(Record excerpts Opens)

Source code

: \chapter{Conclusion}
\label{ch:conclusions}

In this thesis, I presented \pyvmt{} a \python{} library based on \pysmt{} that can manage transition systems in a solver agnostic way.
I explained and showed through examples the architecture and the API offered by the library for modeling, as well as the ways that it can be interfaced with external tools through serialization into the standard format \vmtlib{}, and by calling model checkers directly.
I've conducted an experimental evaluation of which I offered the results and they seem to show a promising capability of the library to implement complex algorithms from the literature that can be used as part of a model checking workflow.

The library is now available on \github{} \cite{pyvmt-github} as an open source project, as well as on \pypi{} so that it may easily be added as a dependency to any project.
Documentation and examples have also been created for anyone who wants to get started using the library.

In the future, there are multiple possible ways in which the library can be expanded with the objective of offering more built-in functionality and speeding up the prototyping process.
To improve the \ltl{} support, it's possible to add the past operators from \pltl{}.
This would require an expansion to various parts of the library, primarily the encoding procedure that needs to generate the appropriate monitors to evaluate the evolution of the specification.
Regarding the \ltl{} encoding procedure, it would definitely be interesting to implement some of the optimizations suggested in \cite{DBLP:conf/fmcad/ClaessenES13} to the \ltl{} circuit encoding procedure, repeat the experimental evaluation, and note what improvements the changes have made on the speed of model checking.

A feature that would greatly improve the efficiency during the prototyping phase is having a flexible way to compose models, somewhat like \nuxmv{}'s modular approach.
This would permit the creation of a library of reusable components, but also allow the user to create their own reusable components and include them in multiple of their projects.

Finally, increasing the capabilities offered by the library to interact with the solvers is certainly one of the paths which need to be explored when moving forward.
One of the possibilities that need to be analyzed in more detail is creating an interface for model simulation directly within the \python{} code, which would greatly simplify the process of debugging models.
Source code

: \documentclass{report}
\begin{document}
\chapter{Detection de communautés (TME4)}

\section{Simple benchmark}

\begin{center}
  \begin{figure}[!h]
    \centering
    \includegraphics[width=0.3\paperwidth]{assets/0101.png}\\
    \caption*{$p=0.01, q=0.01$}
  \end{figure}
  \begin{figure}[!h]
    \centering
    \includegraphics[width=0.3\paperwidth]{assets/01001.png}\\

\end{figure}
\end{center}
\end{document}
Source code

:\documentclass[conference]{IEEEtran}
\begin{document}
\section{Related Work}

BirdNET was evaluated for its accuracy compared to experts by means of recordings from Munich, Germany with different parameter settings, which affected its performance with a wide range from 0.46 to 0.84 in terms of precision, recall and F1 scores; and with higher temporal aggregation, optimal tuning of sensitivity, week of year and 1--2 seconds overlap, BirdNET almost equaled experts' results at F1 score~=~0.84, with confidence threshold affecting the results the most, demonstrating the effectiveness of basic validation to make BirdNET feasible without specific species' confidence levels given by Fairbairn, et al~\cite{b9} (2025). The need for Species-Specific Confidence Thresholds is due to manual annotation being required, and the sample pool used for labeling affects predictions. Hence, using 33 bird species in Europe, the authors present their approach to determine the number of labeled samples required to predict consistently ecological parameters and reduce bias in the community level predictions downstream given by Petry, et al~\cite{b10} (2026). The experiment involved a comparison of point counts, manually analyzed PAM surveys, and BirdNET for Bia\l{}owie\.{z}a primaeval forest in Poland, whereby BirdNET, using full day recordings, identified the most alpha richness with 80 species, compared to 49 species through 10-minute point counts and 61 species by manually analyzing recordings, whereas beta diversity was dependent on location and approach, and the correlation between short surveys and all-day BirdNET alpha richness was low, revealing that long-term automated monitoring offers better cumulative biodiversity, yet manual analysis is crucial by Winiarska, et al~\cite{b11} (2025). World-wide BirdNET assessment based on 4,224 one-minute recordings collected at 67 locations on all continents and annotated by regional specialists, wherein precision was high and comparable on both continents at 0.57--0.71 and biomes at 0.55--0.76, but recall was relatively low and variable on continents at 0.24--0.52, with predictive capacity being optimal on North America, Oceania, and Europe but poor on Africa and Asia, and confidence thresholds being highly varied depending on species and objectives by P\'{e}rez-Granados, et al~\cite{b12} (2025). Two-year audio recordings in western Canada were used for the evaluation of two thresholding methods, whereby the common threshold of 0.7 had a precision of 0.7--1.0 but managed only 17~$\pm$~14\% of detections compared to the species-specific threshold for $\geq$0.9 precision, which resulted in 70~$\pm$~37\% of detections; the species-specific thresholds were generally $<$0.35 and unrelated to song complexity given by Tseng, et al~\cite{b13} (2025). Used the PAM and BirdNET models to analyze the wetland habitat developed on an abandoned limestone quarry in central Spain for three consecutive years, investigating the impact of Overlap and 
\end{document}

(Record excerpts Closes)

**Exercise:** Put down all the data once more, exactly as it appears above.

**Response:**
Source code

: \chapter{Conclusion}
\label{ch:conclusions}

In this thesis, I presented \pyvmt{} a \python{} library based on \pysmt{} that can manage transition systems in a solver agnostic way.
I explained and showed through examples the architecture and the API offered by the library for modeling, as well as the ways that it can be interfaced with external tools through serialization into the standard format \vmtlib{}, and by calling model checkers directly.
I've conducted an experimental evaluation of which I offered the results and they seem to show a promising capability of the library to implement complex algorithms from the literature that can be used as part of a model checking workflow.

The library is now available on \github{} \cite{pyvmt-github} as an open source project, as well as on \pypi{} so that it may easily be added as a dependency to any project.
Documentation and examples have also been created for anyone who wants to get started using the library.

In the future, there are multiple possible ways in which the library can be expanded with the objective of offering more built-in functionality and speeding up the prototyping process.
To improve the \ltl{} support, it's possible to add the past operators from \pltl{}.
This would require an expansion to various parts of the library, primarily the encoding procedure that needs to generate the appropriate monitors to evaluate the evolution of the specification.
Regarding the \ltl{} encoding procedure, it would definitely be interesting to implement some of the optimizations suggested in \cite{DBLP:conf/fmcad/ClaessenES13} to the \ltl{} circuit encoding procedure, repeat the experimental evaluation, and note what improvements the changes have made on the speed of model checking.

A feature that would greatly improve the efficiency during the prototyping phase is having a flexible way to compose models, somewhat like \nuxmv{}'s modular approach.
This would permit the creation of a library of reusable components, but also allow the user to create their own reusable components and include them in multiple of their projects.

Finally, increasing the capabilities offered by the library to interact with the solvers is certainly one of the paths which need to be explored when moving forward.
One of the possibilities that need to be analyzed in more detail is creating an interface for model simulation directly within the \python{} code, which would greatly simplify the process of debugging models.
Source code

: \documentclass{report}
\begin{document}
\chapter{Detection de communautés (TME4)}

\section{Simple benchmark}

\begin{center}
  \begin{figure}[!h]
    \centering
    \includegraphics[width=0.3\paperwidth]{assets/0101.png}\\
    \caption*{$p=0.01, q=0.01$}
  \end{figure}
  \begin{figure}[!h]
    \centering
    \includegraphics[width=0.3\paperwidth]{assets/01001.png}\\

\end{figure}
\end{center}
\end{document}
Source code

:\documentclass[conference]{IEEEtran}
\begin{document}
\section{Related Work}

BirdNET was evaluated for its accuracy compared to experts by means of recordings from Munich, Germany with different parameter settings, which affected its performance with a wide range from 0.46 to 0.84 in terms of precision, recall and F1 scores; and with higher temporal aggregation, optimal tuning of sensitivity, week of year and 1--2 seconds overlap, BirdNET almost equaled experts' results at F1 score~=~0.84, with confidence threshold affecting the results the most, demonstrating the effectiveness of basic validation to make BirdNET feasible without specific species' confidence levels given by Fairbairn, et al~\cite{b9} (2025). The need for Species-Specific Confidence Thresholds is due to manual annotation being required, and the sample pool used for labeling affects predictions. Hence, using 33 bird species in Europe, the authors present their approach to determine the number of labeled samples required to predict consistently ecological parameters and reduce bias in the community level predictions downstream given by Petry, et al~\cite{b10} (2026). The experiment involved a comparison of point counts, manually analyzed PAM surveys, and BirdNET for Bia\l{}owie\.{z}a primaeval forest in Poland, whereby BirdNET, using full day recordings, identified the most alpha richness with 80 species, compared to 49 species through 10-minute point counts and 61 species by manually analyzing recordings, whereas beta diversity was dependent on location and approach, and the correlation between short surveys and all-day BirdNET alpha richness was low, revealing that long-term automated monitoring offers better cumulative biodiversity, yet manual analysis is crucial by Winiarska, et al~\cite{b11} (2025). World-wide BirdNET assessment based on 4,224 one-minute recordings collected at 67 locations on all continents and annotated by regional specialists, wherein precision was high and comparable on both continents at 0.57--0.71 and biomes at 0.55--0.76, but recall was relatively low and variable on continents at 0.24--0.52, with predictive capacity being optimal on North America, Oceania, and Europe but poor on Africa and Asia, and confidence thresholds being highly varied depending on species and objectives by P\'{e}rez-Granados, et al~\cite{b12} (2025). Two-year audio recordings in western Canada were used for the evaluation of two thresholding methods, whereby the common threshold of 0.7 had a precision of 0.7--1.0 but managed only 17~$\pm$~14\% of detections compared to the species-specific threshold for $\geq$0.9 precision, which resulted in 70~$\pm$~37\% of detections; the species-specific thresholds were generally $<$0.35 and unrelated to song complexity given by Tseng, et al~\cite{b13} (2025). Used the PAM and BirdNET models to analyze the wetland habitat developed on an abandoned limestone quarry in central Spain for three consecutive years, investigating the impact of Overlap and 
\end{document}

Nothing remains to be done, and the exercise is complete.